RECORDS FOR THIS EXERCISE:
● ● ● ●
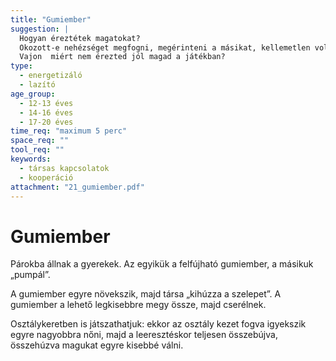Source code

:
 ```yaml
---
title: "Gumiember"
suggestion: | 
  Hogyan éreztétek magatokat?
  Okozott-e nehézséget megfogni, megérinteni a másikat, kellemetlen volt-e az érintkezés?
  Vajon  miért nem érezted jól magad a játékban?
type:
  - energetizáló
  - lazító
age_group:
  - 12-13 éves
  - 14-16 éves
  - 17-20 éves
time_req: "maximum 5 perc"
space_req: ""
tool_req: ""
keywords: 
  - társas kapcsolatok
  - kooperáció
attachment: "21_gumiember.pdf"
---
```


# Gumiember

Párokba állnak a gyerekek. Az egyikük a felfújható gumiember, a másikuk „pumpál”.

A gumiember egyre növekszik, majd társa „kihúzza a szelepet”. A gumiember a lehető legkisebbre megy össze, majd cserélnek.

Osztálykeretben is játszathatjuk: ekkor az osztály kezet fogva igyekszik egyre nagyobbra nőni, majd a leeresztéskor teljesen összebújva, összehúzva magukat egyre kisebbé válni.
● ● ● ●
PROBLEM TO SOLVE: Scan the lines above for the word "egyre", then copy each line that has it.

SOLUTION FOR THIS TASK:
A gumiember egyre növekszik, majd társa „kihúzza a szelepet”. A gumiember a lehető legkisebbre megy össze, majd cserélnek.
Osztálykeretben is játszathatjuk: ekkor az osztály kezet fogva igyekszik egyre nagyobbra nőni, majd a leeresztéskor teljesen összebújva, összehúzva magukat egyre kisebbé válni.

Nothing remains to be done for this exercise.